Dalam sistem islam jawa makna sholatmu” dalam ayat tersebut mengacu
pada sholat syariat atau lahir, dan sholat wustha pada sholat hati.
Secara lahir sholat dilakukan dengan berdiri, membaca al-fatihah, sujud,
duduk dan sebagainya, yang melibatkan keseluruhan anggota badan. Inilah
sholat jasmani dan fisikal karena semua gerakan badan berlaku dalam
semua sholat, maka dalam ayat tersebut disebut shalawati (segala
shalat), yang berarti jamak. Dan ini menjadi bagian pertama, yakni
bagian lahiriah.
Bagian kedua adalah shalat wustha. Yang di maksud secara sufistik
adalah shalat hati. Wustha dapat diartikan pertengahan atau
tengah-tengah. Karena hati terletak di tengah ,yakni di tengah”diri”,
maka dikatakan shalat wustha sebagai shalat hati. Tujuan sholat ini
adalah untuk mencapai kedamaian dan ketentraman hati. Hati terletak di
tengah-tengah, antara kanan dan kiri, antara depan dan belakang, antara
bawah dan atas, dan antara baik dan jahat. Hati menjadi titik tengah,
poin pertimbangan. Hati juga di ibaratkan berada diantara dua jari
Allah, dimana Allah membolak-balikkan kemana saja yang ia kehendaki.

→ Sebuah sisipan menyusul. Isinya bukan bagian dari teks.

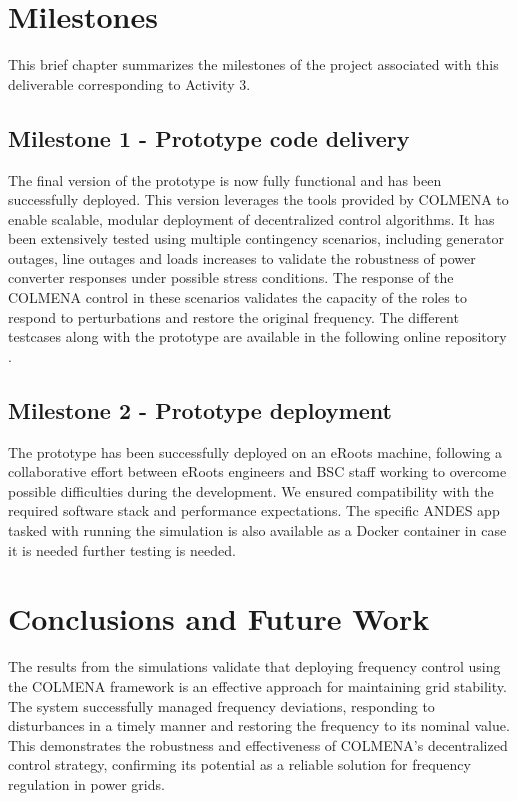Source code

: \documentclass{article}
\begin{document}
\newpage
\section{Milestones}
This brief chapter summarizes the milestones of the project associated with this deliverable corresponding to Activity 3.

\subsection*{Milestone 1 - Prototype code delivery}

The final version of the prototype is now fully functional and has been successfully deployed. This version leverages the tools provided by COLMENA to enable scalable, modular deployment of decentralized control algorithms. It has been extensively tested using multiple contingency scenarios, including generator outages, line outages and loads increases to validate the robustness of power converter responses under possible stress conditions. The response of the COLMENA control in these scenarios validates the capacity of the roles to respond to perturbations and restore the original frequency. The different testcases along with the prototype are available in the following online repository \cite{repo:colmenaeroots}.

\subsection*{Milestone 2 - Prototype deployment}

The prototype has been successfully deployed on an eRoots machine, following a collaborative effort between eRoots engineers and BSC staff working to overcome possible difficulties during the development. We ensured compatibility with the required software stack and performance expectations. The specific ANDES app tasked with running the simulation is also available as a Docker container in case it is needed further testing is needed. 

\newpage
\section{Conclusions and Future Work}

The results from the simulations validate that deploying frequency control using the COLMENA framework is an effective approach for maintaining grid stability. The system successfully managed frequency deviations, responding to disturbances in a timely manner and restoring the frequency to its nominal value. This demonstrates the robustness and effectiveness of COLMENA's decentralized control strategy, confirming its potential as a reliable solution for frequency regulation in power grids.
\end{document}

Maksud dari dua jari Allah adalah dua sifat Allah, yaitu sifat yang Maha
Menghukum dan Mengazab dengan sifat yang indah, yang kasih sayang, yang
lemah lembut.
Sholat dan ibadah yang sebenarnya adalah shalat serta ibadahnya hati,
kondisi khusyu’ menghadapi kehidupan. Bila hati lalai dan tidak
khusyu’, maka jasmaniahnya akan berantakan. Sehingga kalau ini terjadi
kedamaian yang didambakan akan hancur pula. Apalagi sholat jasmani hanya
bisa dicapai dengan hati yang khusyu’. Kalau hati tidak khusyu’, serta
tidak dapat konsentrasi pada arah yang dituju dari shalat, maka hal itu
tidak bisa disebut shalat. Juga tidak akan dipahami apa yang diucapkan,
dan tentu apapun yang di lakukan dengan bacaan dan gerakanya tidak akan
mengantarkan sampai kepada Allah.
Urgensi kekhusukan itu berhubungan dengan inti shalat sebagai doa.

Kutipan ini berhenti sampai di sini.